Nadie podrá decir que no se alertó sobre los riesgos de no ayudar a África en la lucha contra la Covid. Por motivos éticos y por motivos sanitarios. El resultado más inmediato es la aparición de una nueva cepa, detectada en Sudáfrica y bautizada ómicron, de la que sabemos muy poco y que alimenta el temor de su expansión por Europa, donde la celebración de unas Navidades sin restricciones está en el alambre.

Tras conocerse que la variante ya ha infectado a ciudadanos europeos, la presidenta de la Comisión Europea, Ursula von der Leyen, anticipó que se están tomando la amenaza “muy en serio”, que es una cepa “de preocupación” y que hasta mediados de diciembre no habrá una fotografía completa de su habilidad para sortear las defensas generadas con las vacunas disponibles y su capacidad para provocar cuadros graves de Covid.

Hasta entonces, y a la espera de las conclusiones que se extraigan de la reunión del G7 de hoy, la presidenta de la Comisión abogó por agilizar entre los Veintisiete los procesos de vacunación. Todavía hay países como Alemania o Francia que no han alcanzado los mínimos exigidos para hablar de inmunidad de grupo (70% de la población), y Austria ya implantó el confinamiento generalizado ante las bajas tasas de vacunación y el alto número de contagios.

Por otra parte, la alarma por ómicron llevó a la Unión Europea a tomar una decisión de emergencia y aprobar el apartheid sanitario tanto al país que localizó la cepa, Sudáfrica, como a otras seis naciones vecinas: Botsuana, Esuatini, Lesoto, Mozambique, Namibia y Zimbabue. Y de esta manera consumó su doble castigo a África.

Mutaciones

El primer castigo fue el abandono a su suerte del continente y la concentración de los esfuerzos, por parte de Washington y Bruselas, en vacunar a su propia población.
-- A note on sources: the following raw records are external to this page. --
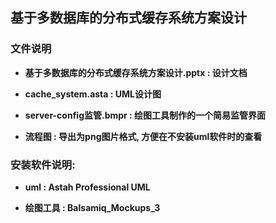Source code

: ## 基于多数据库的分布式缓存系统方案设计

### 文件说明

- **基于多数据库的分布式缓存系统方案设计.pptx : 设计文档**

- **cache_system.asta : UML设计图**

- **server-config监管.bmpr : 绘图工具制作的一个简易监管界面**

- **流程图 : 导出为png图片格式, 方便在不安装uml软件时的查看**

### 安装软件说明:

- **uml : Astah Professional UML**

- **绘图工具 : Balsamiq_Mockups_3**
Pero la estrategia debió virar hacia el sur tan pronto como dispuso de un excedente considerable de dosis y amplios porcentajes de ciudadanos inmunizados.

Es cierto que el problema en África va más allá de las posibilidades para adquirir vacunas. Tiene que ver con sus limitadas posibilidades logísticas, sus mejorables infraestructuras y la escasez de personal médico. Pero la certeza de que el virus mutaría con facilidad en los lugares donde no se le pone barreras debió ser incentivo suficiente para las potencias occidentales.

El segundo castigo reside en la estigmatización inevitable de Sudáfrica, cuya única responsabilidad ha sido detectar con eficacia y notificar al resto el descubrimiento de una nueva variante. La dura respuesta internacional tiene el riesgo aparejado de disuadir a otros Gobiernos de hacer comunicaciones similares, como ya hizo China, con consecuencias sobradamente conocidas.

Lecciones

La epidemia, en fin, no deja de dar lecciones que los Estados harían bien en tener en cuenta. Una, la necesidad de mecanismos de gobernanza mundial en tiempos de excepción. Convendría preguntarse cuál es el valor real de la Organización Mundial de la Salud en un estado de pandemia, y si debería tener un papel más decisivo para que sus recomendaciones y resoluciones vayan del papel a los hechos.

Otra, que no hay fin de la pandemia si la vacuna no llega a todos los rincones del planeta. Quienes la daban por finalizada se han dado de bruces con la realidad.